_EXERCISE DESCRIPTION_
Repeat only the stretch of lines below that runs from the line with "Teknologiske gennembrud spillede" through the line with "digitale syntesizere, blev", unaltered.
═══
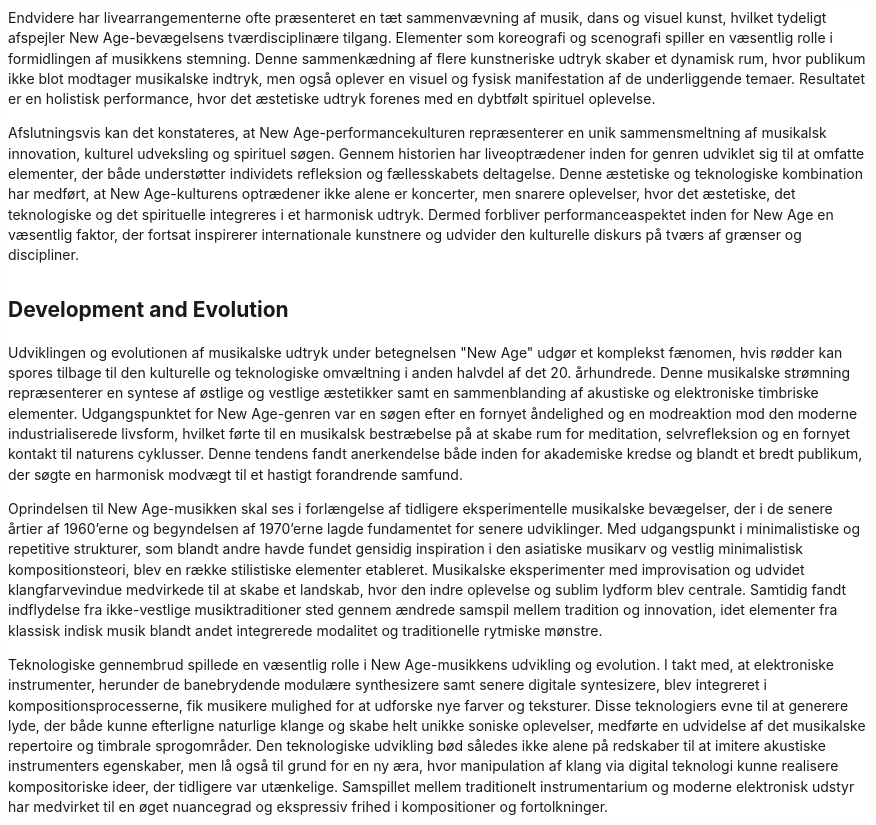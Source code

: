 Endvidere har livearrangementerne ofte præsenteret en tæt sammenvævning af musik, dans og visuel
kunst, hvilket tydeligt afspejler New Age-bevægelsens tværdisciplinære tilgang. Elementer som
koreografi og scenografi spiller en væsentlig rolle i formidlingen af musikkens stemning. Denne
sammenkædning af flere kunstneriske udtryk skaber et dynamisk rum, hvor publikum ikke blot modtager
musikalske indtryk, men også oplever en visuel og fysisk manifestation af de underliggende temaer.
Resultatet er en holistisk performance, hvor det æstetiske udtryk forenes med en dybtfølt spirituel
oplevelse.

Afslutningsvis kan det konstateres, at New Age-performancekulturen repræsenterer en unik
sammensmeltning af musikalsk innovation, kulturel udveksling og spirituel søgen. Gennem historien
har liveoptrædener inden for genren udviklet sig til at omfatte elementer, der både understøtter
individets refleksion og fællesskabets deltagelse. Denne æstetiske og teknologiske kombination har
medført, at New Age-kulturens optrædener ikke alene er koncerter, men snarere oplevelser, hvor det
æstetiske, det teknologiske og det spirituelle integreres i et harmonisk udtryk. Dermed forbliver
performanceaspektet inden for New Age en væsentlig faktor, der fortsat inspirerer internationale
kunstnere og udvider den kulturelle diskurs på tværs af grænser og discipliner.

## Development and Evolution

Udviklingen og evolutionen af musikalske udtryk under betegnelsen "New Age" udgør et komplekst
fænomen, hvis rødder kan spores tilbage til den kulturelle og teknologiske omvæltning i anden
halvdel af det 20. århundrede. Denne musikalske strømning repræsenterer en syntese af østlige og
vestlige æstetikker samt en sammenblanding af akustiske og elektroniske timbriske elementer.
Udgangspunktet for New Age-genren var en søgen efter en fornyet åndelighed og en modreaktion mod den
moderne industrialiserede livsform, hvilket førte til en musikalsk bestræbelse på at skabe rum for
meditation, selvrefleksion og en fornyet kontakt til naturens cyklusser. Denne tendens fandt
anerkendelse både inden for akademiske kredse og blandt et bredt publikum, der søgte en harmonisk
modvægt til et hastigt forandrende samfund.

Oprindelsen til New Age-musikken skal ses i forlængelse af tidligere eksperimentelle musikalske
bevægelser, der i de senere årtier af 1960’erne og begyndelsen af 1970’erne lagde fundamentet for
senere udviklinger. Med udgangspunkt i minimalistiske og repetitive strukturer, som blandt andre
havde fundet gensidig inspiration i den asiatiske musikarv og vestlig minimalistisk
kompositionsteori, blev en række stilistiske elementer etableret. Musikalske eksperimenter med
improvisation og udvidet klangfarvevindue medvirkede til at skabe et landskab, hvor den indre
oplevelse og sublim lydform blev centrale. Samtidig fandt indflydelse fra ikke-vestlige
musiktraditioner sted gennem ændrede samspil mellem tradition og innovation, idet elementer fra
klassisk indisk musik blandt andet integrerede modalitet og traditionelle rytmiske mønstre.

Teknologiske gennembrud spillede en væsentlig rolle i New Age-musikkens udvikling og evolution. I
takt med, at elektroniske instrumenter, herunder de banebrydende modulære synthesizere samt senere
digitale syntesizere, blev integreret i kompositionsprocesserne, fik musikere mulighed for at
udforske nye farver og teksturer. Disse teknologiers evne til at generere lyde, der både kunne
efterligne naturlige klange og skabe helt unikke soniske oplevelser, medførte en udvidelse af det
musikalske repertoire og timbrale sprogområder. Den teknologiske udvikling bød således ikke alene på
redskaber til at imitere akustiske instrumenters egenskaber, men lå også til grund for en ny æra,
hvor manipulation af klang via digital teknologi kunne realisere kompositoriske ideer, der tidligere
var utænkelige. Samspillet mellem traditionelt instrumentarium og moderne elektronisk udstyr har
medvirket til en øget nuancegrad og ekspressiv frihed i kompositioner og fortolkninger.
═══
_TASK ANSWER_
Teknologiske gennembrud spillede en væsentlig rolle i New Age-musikkens udvikling og evolution. I
takt med, at elektroniske instrumenter, herunder de banebrydende modulære synthesizere samt senere
digitale syntesizere, blev integreret i kompositionsprocesserne, fik musikere mulighed for at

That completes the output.